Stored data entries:
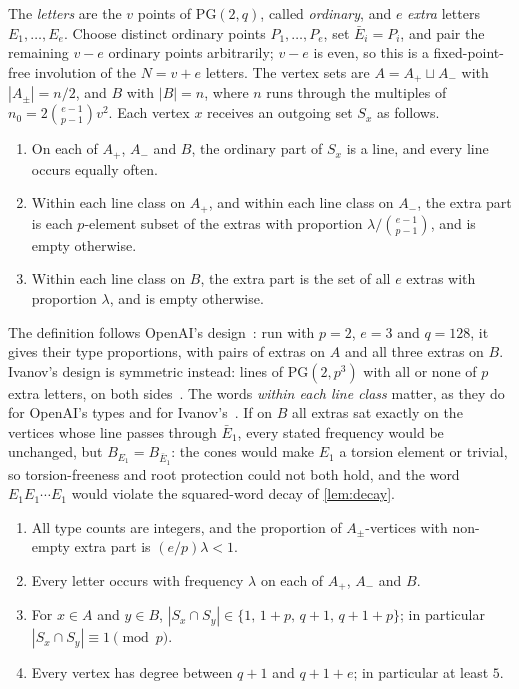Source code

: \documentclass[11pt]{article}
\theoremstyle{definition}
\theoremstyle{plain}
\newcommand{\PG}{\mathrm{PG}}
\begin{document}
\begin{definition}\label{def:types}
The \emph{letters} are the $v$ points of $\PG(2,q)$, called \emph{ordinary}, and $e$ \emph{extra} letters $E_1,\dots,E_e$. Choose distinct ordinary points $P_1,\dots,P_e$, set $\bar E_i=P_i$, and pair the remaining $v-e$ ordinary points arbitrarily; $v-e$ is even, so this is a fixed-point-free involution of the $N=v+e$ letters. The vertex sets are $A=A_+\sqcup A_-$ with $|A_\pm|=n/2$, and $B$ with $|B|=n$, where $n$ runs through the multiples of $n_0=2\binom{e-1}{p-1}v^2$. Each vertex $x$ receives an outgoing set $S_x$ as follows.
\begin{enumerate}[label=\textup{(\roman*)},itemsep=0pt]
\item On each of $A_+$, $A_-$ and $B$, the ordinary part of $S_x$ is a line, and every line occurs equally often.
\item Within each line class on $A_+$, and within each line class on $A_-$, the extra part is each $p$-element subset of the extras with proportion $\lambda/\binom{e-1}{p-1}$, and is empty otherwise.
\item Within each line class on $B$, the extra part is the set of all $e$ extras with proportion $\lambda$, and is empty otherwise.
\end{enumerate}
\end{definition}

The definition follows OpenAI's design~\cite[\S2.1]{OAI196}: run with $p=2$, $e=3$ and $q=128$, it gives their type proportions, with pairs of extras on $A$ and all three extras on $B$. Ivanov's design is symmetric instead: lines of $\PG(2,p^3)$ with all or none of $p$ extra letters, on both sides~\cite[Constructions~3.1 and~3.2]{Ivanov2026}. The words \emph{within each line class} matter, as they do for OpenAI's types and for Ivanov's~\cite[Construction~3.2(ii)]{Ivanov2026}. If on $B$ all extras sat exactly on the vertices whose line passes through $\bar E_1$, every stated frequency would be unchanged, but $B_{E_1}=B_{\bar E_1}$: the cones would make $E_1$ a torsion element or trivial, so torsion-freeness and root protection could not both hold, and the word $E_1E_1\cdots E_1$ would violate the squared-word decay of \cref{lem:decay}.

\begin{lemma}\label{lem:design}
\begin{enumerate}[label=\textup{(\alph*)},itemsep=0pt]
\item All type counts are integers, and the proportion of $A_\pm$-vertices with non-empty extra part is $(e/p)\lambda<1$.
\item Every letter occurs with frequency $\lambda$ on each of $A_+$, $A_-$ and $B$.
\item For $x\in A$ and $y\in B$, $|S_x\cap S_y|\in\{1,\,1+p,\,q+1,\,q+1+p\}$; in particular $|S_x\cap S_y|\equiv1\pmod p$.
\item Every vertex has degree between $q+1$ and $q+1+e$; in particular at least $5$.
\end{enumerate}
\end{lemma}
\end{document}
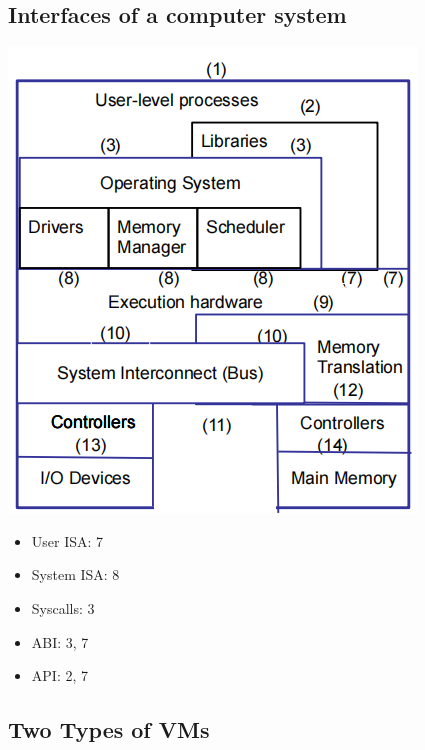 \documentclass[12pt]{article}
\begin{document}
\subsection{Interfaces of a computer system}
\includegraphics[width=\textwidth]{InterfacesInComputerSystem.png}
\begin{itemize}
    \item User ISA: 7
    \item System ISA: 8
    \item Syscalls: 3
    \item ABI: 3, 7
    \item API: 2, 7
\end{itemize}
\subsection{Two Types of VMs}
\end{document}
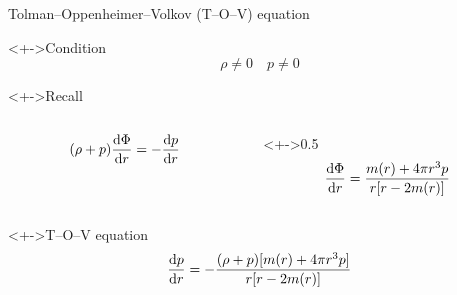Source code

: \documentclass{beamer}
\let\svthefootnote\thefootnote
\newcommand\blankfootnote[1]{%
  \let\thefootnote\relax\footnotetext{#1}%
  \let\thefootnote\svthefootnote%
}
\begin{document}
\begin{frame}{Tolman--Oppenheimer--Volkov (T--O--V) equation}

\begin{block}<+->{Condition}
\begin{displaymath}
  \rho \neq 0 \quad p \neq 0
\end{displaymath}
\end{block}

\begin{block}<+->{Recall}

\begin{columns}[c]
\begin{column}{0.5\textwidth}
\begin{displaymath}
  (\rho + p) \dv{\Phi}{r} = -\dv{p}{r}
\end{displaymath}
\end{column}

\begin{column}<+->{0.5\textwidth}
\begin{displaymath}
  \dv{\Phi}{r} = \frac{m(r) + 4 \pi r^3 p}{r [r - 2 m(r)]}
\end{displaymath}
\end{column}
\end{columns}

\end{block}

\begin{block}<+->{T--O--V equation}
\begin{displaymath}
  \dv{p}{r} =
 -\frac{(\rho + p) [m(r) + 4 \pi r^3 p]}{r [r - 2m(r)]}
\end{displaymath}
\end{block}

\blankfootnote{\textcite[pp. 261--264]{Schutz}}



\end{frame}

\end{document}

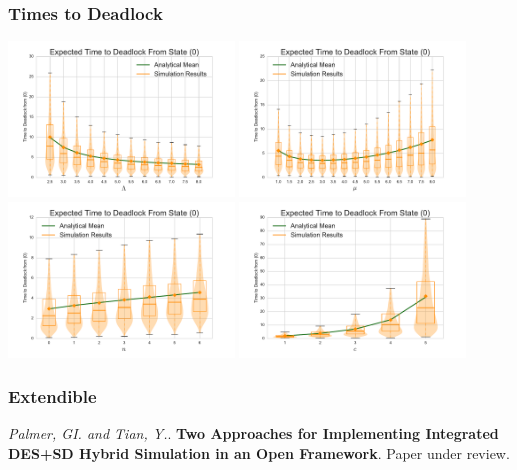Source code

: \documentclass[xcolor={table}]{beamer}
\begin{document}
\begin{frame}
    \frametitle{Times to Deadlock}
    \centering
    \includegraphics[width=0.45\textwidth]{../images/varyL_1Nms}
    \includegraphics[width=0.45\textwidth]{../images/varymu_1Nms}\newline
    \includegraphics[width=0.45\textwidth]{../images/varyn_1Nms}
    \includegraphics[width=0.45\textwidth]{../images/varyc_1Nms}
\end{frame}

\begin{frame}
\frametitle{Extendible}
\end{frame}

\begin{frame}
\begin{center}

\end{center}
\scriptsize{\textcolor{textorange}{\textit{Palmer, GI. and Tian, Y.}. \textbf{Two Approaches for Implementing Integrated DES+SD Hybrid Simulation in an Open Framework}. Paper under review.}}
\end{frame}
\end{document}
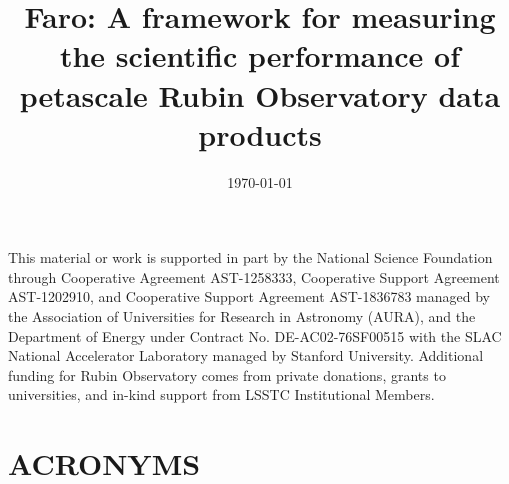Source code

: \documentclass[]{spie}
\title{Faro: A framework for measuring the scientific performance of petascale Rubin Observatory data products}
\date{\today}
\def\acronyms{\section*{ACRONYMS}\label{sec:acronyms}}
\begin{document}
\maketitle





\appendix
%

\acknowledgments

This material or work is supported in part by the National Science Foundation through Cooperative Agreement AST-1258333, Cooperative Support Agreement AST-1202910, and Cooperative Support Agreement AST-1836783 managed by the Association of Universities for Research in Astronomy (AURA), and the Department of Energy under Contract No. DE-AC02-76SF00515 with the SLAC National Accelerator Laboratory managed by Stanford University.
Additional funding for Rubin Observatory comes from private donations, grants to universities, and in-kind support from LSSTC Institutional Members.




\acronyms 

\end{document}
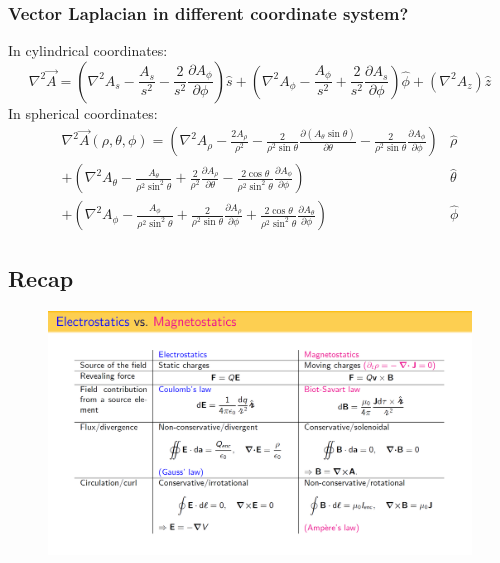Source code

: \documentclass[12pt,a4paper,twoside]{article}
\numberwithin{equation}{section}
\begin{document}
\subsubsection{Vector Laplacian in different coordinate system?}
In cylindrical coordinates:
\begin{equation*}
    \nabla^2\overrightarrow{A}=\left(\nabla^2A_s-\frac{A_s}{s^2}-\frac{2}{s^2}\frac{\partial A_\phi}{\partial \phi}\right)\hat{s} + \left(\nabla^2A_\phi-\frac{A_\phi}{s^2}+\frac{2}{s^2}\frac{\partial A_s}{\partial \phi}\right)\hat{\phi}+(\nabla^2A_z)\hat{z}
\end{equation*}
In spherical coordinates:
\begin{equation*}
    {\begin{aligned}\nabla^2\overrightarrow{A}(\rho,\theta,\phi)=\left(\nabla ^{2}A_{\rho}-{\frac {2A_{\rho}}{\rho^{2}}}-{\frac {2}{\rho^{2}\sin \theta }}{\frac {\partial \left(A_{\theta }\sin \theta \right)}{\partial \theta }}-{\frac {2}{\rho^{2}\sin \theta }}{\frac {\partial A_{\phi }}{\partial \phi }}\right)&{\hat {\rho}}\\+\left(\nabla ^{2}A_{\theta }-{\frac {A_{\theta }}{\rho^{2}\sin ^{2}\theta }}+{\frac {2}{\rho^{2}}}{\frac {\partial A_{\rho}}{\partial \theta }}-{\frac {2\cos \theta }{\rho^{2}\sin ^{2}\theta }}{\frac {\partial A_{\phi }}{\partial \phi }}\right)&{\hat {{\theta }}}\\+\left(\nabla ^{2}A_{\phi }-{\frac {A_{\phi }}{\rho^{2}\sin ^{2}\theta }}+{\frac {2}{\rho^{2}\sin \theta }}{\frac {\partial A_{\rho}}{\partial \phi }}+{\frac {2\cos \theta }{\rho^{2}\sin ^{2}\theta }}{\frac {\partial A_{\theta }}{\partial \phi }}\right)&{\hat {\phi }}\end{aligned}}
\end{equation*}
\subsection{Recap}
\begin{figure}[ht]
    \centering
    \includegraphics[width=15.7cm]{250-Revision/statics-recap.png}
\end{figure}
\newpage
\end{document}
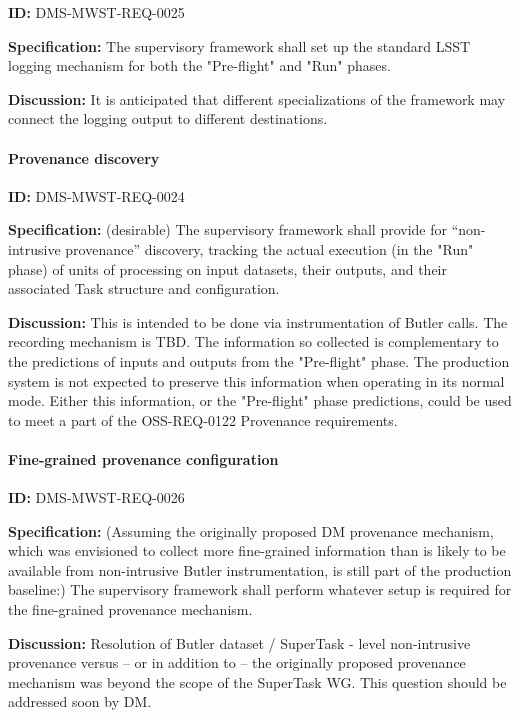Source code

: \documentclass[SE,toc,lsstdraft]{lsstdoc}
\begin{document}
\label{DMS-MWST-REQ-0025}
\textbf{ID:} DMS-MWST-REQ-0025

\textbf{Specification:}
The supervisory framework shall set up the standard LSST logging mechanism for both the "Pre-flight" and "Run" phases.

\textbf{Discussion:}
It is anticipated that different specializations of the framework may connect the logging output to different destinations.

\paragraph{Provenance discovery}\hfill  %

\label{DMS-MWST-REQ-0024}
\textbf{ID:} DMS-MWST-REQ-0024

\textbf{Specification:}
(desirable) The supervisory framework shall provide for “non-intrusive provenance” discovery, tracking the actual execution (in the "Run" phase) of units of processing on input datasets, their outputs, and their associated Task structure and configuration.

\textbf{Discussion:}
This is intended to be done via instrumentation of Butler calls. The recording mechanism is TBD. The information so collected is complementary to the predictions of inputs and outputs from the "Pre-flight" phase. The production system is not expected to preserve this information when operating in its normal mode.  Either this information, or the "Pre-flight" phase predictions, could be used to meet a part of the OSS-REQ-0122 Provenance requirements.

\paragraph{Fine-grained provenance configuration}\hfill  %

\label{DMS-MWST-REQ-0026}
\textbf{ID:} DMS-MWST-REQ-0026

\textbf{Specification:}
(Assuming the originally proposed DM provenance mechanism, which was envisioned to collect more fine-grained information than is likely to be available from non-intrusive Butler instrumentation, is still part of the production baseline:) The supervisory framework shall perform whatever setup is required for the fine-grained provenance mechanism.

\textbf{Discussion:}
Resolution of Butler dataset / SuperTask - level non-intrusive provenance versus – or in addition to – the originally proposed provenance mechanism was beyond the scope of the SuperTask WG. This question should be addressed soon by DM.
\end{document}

- [EXERCISE GOAL]:
Tell how many lines of the data above contain the word "label", giving the number by itself.

- [EXPECTED ANSWER]:
8